* _WHAT THE TASK REQUIRES_
If a picture appears, leave it out, and reproduce exactly the lines from the start of the listing below through the one bearing "Push-Notifications App requires".
*** Block opens ***
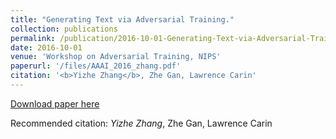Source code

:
 ```yaml
---
title: "Generating Text via Adversarial Training."
collection: publications
permalink: /publication/2016-10-01-Generating-Text-via-Adversarial-Training
date: 2016-10-01
venue: 'Workshop on Adversarial Training, NIPS'
paperurl: '/files/AAAI_2016_zhang.pdf'
citation: '<b>Yizhe Zhang</b>, Zhe Gan, Lawrence Carin'
---
```


[Download paper here](/files/AAAI_2016_zhang.pdf)

Recommended citation: *Yizhe Zhang*, Zhe Gan, Lawrence Carin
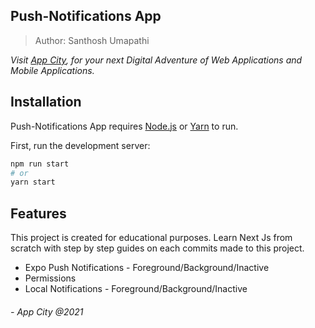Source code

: ## Push-Notifications App

> Author: Santhosh Umapathi

_Visit [App City](https://app-city.co), for your next Digital Adventure of Web Applications and Mobile Applications._

## Installation

Push-Notifications App requires [Node.js](https://nodejs.org/) or [Yarn](https://yarnpkg.com/) to run.

First, run the development server:

```bash
npm run start
# or
yarn start
```

## Features

This project is created for educational purposes. Learn Next Js from scratch with step by step guides on each commits made to this project.

- Expo Push Notifications - Foreground/Background/Inactive
- Permissions
- Local Notifications - Foreground/Background/Inactive

###### - App City @2021
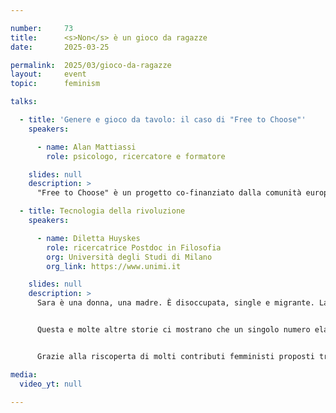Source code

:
 ```yaml
---

number:     73
title:      <s>Non</s> è un gioco da ragazze
date:       2025-03-25

permalink:  2025/03/gioco-da-ragazze
layout:     event
topic:      feminism

talks:

  - title: 'Genere e gioco da tavolo: il caso di "Free to Choose"'
    speakers:

      - name: Alan Mattiassi
        role: psicologo, ricercatore e formatore

    slides: null
    description: >
      "Free to Choose" è un progetto co-finanziato dalla comunità europea per la creazione di un gioco da tavolo omonimo con l'obiettivo di contrastare gli stereotipi di genere nel mondo lavorativo. Lo sviluppo del gioco all'interno del progetto è stato basato su una serie di ricerche sullo status quo degli stereotipi di genere, ed in particolare su quelle legate al gioco. Dall'analisi dei dati, abbiamo scoperto che alcune attività all'interno dei giochi (es. combattere, personalizzare, concentrarsi) sono considerate più o meno attività "da maschi" o "da femmine", che alcuni elementi dei giochi possono dare informazioni su un processo di design orientato ad uno specifico genere, e che maschi e femmine giocano con frequenze diverse, in sessioni di gioco di durata differente e soprattutto per motivazioni diverse. L'intervento illustrerà tutti questi risultati e come il design del gioco Free to Choose è stato influenzato da esse.

  - title: Tecnologia della rivoluzione
    speakers:

      - name: Diletta Huyskes
        role: ricercatrice Postdoc in Filosofia
        org: Università degli Studi di Milano
        org_link: https://www.unimi.it

    slides: null
    description: >
      Sara è una donna, una madre. È disoccupata, single e migrante. La sua è un’identità stratificata, unica e irripetibile. Queste caratteristiche sociali la renderanno sospetta per tutta la vita. Perché per un modello matematico – e per il governo del suo paese – Sara è solo un insieme di indicatori che, sommati tra loro, generano un alto punteggio di rischio, una previsione statistica che la trasforma in una potenziale criminale. Ma la sua unica colpa è quella di essere se stessa, e di condividere un profilo simile ad altre persone esistite e accusate prima di lei.


      Questa e molte altre storie ci mostrano che un singolo numero elaborato da un algoritmo può cambiare le sorti di interi gruppi sociali, rischiando un ritorno a ingiustizie antiche, oggi amplificate dal modo in cui stiamo usando questi strumenti. Ripercorrendo la storia della tecnologia possiamo attraversare anche quella dell’esclusione sociale: ogni invenzione, dalla bicicletta al forno a microonde, fino all’intelligenza artificiale, è il risultato di scelte precise, valori e compromessi umani che causano forti impatti sulla società.


      Grazie alla riscoperta di molti contributi femministi proposti tra gli anni settanta e duemila, Diletta Huyskes e il suo libro <a href="https://www.ilsaggiatore.com/libro/tecnologia-della-rivoluzione">Tecnologia della rivoluzione</a> ci spingono a riflettere su come intervenire per fare in modo che le rivoluzioni tecnologiche non portino a involuzioni sociali.

media:
  video_yt: null

---
```

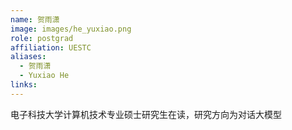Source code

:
 ```yaml
---
name: 贺雨潇
image: images/he_yuxiao.png
role: postgrad
affiliation: UESTC
aliases:
  - 贺雨潇
  - Yuxiao He
links:
---
```


电子科技大学计算机技术专业硕士研究生在读，研究方向为对话大模型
*** Block closes ***
* _THE ANSWER_
Source code

:
 ```yaml
---
title: "Generating Text via Adversarial Training."
collection: publications
permalink: /publication/2016-10-01-Generating-Text-via-Adversarial-Training
date: 2016-10-01
venue: 'Workshop on Adversarial Training, NIPS'
paperurl: '/files/AAAI_2016_zhang.pdf'
citation: '<b>Yizhe Zhang</b>, Zhe Gan, Lawrence Carin'
---
```


[Download paper here](/files/AAAI_2016_zhang.pdf)

Recommended citation: *Yizhe Zhang*, Zhe Gan, Lawrence Carin
Source code

: ## Push-Notifications App

> Author: Santhosh Umapathi

_Visit [App City](https://app-city.co), for your next Digital Adventure of Web Applications and Mobile Applications._

## Installation

Push-Notifications App requires [Node.js](https://nodejs.org/) or [Yarn](https://yarnpkg.com/) to run.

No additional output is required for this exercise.